Speaking exclusively to BANG Showbiz, Tom said: "It's amazing mate, I've written it now, so I'm ready to rumble, I'm ready to get it out.
"I'm gonna hit the ground running in 2020 and hopefully that'll be my breakthrough year!"
And the 'Something in the Water' singer admitted it's been difficult sitting on the new tracks.
He said: "It's been so hard, to know that there's really good songs in the bank - but patience is key, man.
"I'm usually like a dog with a bone, I want want want, and I want it now.
"But good things come when patience has been sat on."
Tom recently revealed love and heartbreak are strong themes for his new music but the popular singer/songwriter says his aim as a songwriter is to help others.
He explained: "It's important, that's how people get to know you and really believe what you're saying... I want people to actually relate to the story, and it can help them... It's nice, to be able to put your story out in the world. If you help someone, bonus! That's it! And if it inspires people to try and do it as well, then 100% man!"
Tom busked for the National Lottery 25th anniversary in Coventry city centre on Monday (21.10.19), and has worked with organisations who have received National Lottery funding and can see first-hand the impact it has.
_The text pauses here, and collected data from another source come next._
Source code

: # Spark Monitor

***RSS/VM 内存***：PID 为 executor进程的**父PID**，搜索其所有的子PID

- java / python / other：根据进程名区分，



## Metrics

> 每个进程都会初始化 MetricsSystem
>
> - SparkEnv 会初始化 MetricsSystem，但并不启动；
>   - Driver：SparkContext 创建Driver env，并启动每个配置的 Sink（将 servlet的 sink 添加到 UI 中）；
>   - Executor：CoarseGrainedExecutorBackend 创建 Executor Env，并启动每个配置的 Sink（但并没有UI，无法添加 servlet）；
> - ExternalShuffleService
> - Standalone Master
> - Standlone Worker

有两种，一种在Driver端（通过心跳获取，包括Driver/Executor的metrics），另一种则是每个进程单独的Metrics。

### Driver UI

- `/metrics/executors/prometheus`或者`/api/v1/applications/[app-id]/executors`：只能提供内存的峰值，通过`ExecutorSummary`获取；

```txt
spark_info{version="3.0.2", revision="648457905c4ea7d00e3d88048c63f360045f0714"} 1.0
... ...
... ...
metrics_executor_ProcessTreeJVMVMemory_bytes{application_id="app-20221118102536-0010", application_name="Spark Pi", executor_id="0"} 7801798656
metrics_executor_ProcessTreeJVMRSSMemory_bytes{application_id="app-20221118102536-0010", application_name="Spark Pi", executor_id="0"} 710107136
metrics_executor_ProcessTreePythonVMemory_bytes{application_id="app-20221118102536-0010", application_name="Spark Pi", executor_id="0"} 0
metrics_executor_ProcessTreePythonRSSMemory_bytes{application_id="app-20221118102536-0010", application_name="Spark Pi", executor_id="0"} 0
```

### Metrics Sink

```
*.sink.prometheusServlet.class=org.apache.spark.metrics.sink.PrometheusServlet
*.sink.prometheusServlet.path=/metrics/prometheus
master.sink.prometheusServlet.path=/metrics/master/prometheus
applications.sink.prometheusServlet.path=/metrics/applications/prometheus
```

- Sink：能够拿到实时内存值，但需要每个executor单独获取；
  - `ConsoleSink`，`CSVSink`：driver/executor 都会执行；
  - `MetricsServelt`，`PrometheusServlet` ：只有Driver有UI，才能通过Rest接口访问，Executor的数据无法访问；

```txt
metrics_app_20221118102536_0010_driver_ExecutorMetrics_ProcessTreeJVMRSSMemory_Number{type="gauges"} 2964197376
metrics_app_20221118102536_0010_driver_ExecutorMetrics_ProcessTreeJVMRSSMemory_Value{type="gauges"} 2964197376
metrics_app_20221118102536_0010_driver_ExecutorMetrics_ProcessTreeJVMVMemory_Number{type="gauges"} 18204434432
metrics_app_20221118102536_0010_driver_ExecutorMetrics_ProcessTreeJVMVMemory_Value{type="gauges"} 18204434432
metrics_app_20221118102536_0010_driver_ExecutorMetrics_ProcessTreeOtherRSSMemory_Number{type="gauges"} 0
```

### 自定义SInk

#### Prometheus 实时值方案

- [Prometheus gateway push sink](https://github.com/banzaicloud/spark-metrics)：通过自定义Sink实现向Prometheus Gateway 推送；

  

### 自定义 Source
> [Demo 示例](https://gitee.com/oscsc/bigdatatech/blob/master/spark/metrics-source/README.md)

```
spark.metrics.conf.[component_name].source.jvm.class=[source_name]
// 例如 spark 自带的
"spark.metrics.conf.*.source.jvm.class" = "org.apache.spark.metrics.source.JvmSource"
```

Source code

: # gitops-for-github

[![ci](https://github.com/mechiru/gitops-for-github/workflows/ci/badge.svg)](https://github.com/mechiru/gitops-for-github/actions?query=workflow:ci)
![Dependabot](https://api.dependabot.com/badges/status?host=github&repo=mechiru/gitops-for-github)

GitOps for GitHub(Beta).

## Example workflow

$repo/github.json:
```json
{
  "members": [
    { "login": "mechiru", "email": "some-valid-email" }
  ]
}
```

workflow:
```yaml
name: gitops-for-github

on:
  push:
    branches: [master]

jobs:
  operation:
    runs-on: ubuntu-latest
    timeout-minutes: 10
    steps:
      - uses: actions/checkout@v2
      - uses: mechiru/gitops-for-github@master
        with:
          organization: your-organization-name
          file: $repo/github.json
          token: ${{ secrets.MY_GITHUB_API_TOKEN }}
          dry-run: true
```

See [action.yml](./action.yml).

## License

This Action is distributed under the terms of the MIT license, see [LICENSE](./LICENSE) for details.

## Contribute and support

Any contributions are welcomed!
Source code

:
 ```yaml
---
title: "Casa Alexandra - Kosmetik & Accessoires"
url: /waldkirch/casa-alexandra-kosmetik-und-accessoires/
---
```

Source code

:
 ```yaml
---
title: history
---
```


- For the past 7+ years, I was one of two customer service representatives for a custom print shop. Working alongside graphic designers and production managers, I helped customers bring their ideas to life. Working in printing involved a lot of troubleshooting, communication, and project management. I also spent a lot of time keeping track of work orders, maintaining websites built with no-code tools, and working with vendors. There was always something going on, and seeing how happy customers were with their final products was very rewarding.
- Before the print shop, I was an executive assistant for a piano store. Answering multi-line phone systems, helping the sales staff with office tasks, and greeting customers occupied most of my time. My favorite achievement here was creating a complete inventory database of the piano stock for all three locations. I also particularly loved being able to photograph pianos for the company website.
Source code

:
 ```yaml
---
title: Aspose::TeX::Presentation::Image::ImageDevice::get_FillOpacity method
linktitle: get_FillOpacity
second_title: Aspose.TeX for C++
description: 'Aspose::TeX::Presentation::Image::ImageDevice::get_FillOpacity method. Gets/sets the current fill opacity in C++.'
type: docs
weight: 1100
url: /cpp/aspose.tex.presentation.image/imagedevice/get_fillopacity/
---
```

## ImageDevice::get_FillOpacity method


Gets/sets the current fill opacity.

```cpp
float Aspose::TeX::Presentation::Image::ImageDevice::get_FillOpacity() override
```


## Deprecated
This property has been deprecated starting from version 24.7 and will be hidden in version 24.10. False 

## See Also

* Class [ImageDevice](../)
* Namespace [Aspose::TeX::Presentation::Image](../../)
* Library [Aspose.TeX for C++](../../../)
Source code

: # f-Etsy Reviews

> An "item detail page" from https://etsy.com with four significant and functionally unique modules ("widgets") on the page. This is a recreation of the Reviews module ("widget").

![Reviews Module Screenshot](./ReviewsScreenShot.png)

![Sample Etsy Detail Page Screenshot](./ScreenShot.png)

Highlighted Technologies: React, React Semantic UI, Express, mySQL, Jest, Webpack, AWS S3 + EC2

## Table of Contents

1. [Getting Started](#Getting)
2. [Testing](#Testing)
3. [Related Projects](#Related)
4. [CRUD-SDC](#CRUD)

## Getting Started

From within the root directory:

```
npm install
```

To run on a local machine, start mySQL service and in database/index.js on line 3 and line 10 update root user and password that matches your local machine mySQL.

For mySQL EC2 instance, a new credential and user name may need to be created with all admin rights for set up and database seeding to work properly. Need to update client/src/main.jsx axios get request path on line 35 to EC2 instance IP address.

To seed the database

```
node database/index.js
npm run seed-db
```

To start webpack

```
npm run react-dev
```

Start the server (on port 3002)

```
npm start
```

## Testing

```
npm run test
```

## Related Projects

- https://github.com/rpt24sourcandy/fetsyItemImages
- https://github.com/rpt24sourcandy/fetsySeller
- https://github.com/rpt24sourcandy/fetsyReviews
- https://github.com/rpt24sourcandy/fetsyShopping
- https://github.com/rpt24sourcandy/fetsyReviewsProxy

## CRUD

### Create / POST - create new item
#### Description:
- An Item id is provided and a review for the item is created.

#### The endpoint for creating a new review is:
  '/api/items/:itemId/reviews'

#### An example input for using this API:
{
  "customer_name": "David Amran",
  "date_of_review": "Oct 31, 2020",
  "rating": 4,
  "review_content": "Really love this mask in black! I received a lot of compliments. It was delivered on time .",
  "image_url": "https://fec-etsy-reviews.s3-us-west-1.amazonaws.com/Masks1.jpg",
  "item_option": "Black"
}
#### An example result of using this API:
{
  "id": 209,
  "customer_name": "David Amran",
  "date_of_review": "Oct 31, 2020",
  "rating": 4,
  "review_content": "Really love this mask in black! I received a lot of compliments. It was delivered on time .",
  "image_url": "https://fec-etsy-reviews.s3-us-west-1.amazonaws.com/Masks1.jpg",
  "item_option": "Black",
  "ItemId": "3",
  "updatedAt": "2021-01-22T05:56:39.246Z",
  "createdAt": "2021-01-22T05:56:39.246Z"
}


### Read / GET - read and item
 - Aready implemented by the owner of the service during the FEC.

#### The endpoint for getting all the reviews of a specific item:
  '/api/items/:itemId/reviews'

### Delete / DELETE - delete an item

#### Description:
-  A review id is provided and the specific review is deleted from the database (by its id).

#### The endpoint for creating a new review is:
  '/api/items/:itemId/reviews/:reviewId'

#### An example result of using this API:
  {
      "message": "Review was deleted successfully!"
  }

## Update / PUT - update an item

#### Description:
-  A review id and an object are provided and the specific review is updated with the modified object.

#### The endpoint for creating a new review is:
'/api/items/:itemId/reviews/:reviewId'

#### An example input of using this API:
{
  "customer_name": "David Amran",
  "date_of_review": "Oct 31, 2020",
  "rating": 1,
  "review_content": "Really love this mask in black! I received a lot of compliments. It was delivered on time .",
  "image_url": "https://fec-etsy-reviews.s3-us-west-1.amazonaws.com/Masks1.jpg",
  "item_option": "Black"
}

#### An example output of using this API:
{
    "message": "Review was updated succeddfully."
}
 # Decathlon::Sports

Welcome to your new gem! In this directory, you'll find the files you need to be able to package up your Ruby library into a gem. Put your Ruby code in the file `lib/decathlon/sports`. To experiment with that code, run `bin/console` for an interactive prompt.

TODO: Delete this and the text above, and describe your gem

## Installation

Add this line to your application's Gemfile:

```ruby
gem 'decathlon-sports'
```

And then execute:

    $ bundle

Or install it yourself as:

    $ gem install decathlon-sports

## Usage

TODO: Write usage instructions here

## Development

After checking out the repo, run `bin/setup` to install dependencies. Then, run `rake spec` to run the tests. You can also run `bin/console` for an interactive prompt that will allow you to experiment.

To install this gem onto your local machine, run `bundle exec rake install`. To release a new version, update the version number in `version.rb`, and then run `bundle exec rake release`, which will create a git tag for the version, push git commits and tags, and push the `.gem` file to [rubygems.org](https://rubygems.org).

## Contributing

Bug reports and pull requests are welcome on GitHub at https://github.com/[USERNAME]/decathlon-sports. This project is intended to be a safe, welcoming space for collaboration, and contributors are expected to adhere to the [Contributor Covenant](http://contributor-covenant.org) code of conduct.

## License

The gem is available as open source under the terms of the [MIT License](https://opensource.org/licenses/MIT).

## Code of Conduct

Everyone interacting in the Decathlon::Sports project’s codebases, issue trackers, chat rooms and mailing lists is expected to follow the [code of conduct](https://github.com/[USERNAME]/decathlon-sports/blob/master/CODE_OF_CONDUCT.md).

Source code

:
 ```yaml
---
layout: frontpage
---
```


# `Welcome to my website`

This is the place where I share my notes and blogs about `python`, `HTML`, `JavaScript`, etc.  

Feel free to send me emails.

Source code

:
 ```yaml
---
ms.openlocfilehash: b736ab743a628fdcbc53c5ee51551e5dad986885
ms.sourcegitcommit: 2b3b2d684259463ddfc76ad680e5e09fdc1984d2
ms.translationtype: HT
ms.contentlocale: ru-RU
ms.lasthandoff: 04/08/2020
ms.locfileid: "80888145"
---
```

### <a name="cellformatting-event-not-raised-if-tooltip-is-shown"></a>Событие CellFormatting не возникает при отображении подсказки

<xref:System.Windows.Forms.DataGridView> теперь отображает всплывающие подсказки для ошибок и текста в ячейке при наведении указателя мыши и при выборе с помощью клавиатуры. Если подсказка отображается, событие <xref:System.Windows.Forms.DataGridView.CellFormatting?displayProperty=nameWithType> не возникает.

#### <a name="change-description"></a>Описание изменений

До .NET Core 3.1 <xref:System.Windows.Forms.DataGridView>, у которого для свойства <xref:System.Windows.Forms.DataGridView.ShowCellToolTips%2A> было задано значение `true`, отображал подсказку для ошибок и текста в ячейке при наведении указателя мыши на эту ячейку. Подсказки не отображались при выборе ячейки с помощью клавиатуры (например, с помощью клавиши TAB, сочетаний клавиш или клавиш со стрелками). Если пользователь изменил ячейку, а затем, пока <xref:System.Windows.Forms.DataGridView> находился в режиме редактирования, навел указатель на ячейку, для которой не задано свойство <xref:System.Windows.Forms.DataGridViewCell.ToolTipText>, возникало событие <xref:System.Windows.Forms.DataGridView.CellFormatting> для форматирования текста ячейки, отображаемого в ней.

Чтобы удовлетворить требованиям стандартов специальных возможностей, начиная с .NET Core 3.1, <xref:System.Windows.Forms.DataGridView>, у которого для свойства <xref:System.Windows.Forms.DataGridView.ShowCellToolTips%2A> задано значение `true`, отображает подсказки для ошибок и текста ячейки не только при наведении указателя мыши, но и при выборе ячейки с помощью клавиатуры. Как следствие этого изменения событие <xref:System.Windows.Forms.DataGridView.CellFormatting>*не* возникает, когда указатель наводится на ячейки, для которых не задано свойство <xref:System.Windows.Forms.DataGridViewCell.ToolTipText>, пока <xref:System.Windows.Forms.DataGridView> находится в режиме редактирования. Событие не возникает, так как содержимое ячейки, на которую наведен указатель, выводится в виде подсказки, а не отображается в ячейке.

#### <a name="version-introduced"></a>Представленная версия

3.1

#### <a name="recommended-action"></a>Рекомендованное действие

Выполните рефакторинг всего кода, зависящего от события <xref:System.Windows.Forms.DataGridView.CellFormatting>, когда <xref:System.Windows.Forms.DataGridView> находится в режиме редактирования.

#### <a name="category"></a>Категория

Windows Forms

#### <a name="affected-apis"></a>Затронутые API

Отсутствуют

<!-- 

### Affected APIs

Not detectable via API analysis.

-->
As a winner of the Lotto funded BBC Music Introducing Award, Tom has praised them for helping young artists like himself get their music noticed.
The Bedford-born vocalist said: "The National Lottery are celebrating their 25th birthday, and how much money they give to support the arts.
"It's billions and billions of pounds and it's just so important to the UK. Celebrating kids and adults breaking in, giving people the chance to let their creativity out."
The National Lottery has raised £2.2 billion for the performing arts since the first draw in 1994.